[Stored entries]
_ _ _ _

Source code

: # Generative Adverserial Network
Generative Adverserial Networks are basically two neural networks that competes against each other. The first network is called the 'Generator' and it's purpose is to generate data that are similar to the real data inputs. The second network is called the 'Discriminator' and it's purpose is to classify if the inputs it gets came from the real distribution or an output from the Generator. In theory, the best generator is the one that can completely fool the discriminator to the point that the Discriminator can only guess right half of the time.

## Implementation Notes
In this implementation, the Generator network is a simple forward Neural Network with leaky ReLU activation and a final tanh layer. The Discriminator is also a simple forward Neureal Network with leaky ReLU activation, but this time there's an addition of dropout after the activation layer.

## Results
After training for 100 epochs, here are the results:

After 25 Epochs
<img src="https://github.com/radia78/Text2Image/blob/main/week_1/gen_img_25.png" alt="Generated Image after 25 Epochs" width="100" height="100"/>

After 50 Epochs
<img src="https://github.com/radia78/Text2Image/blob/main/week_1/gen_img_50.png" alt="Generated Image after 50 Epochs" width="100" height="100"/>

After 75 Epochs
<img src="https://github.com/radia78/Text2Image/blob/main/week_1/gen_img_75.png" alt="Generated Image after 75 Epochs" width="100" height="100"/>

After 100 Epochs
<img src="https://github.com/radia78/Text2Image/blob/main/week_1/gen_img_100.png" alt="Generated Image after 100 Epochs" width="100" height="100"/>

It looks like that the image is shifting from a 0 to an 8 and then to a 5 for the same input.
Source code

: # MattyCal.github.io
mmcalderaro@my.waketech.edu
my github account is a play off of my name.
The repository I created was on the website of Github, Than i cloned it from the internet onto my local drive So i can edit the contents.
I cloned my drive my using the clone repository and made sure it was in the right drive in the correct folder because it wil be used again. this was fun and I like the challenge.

_ _ _ _

Your task is to write out the lines from the one with "mmcalderaro@my.waketech.edu" through the end of the records, exactly and with nothing added.

REPLY:
mmcalderaro@my.waketech.edu
my github account is a play off of my name.
The repository I created was on the website of Github, Than i cloned it from the internet onto my local drive So i can edit the contents.
I cloned my drive my using the clone repository and made sure it was in the right drive in the correct folder because it wil be used again. this was fun and I like the challenge.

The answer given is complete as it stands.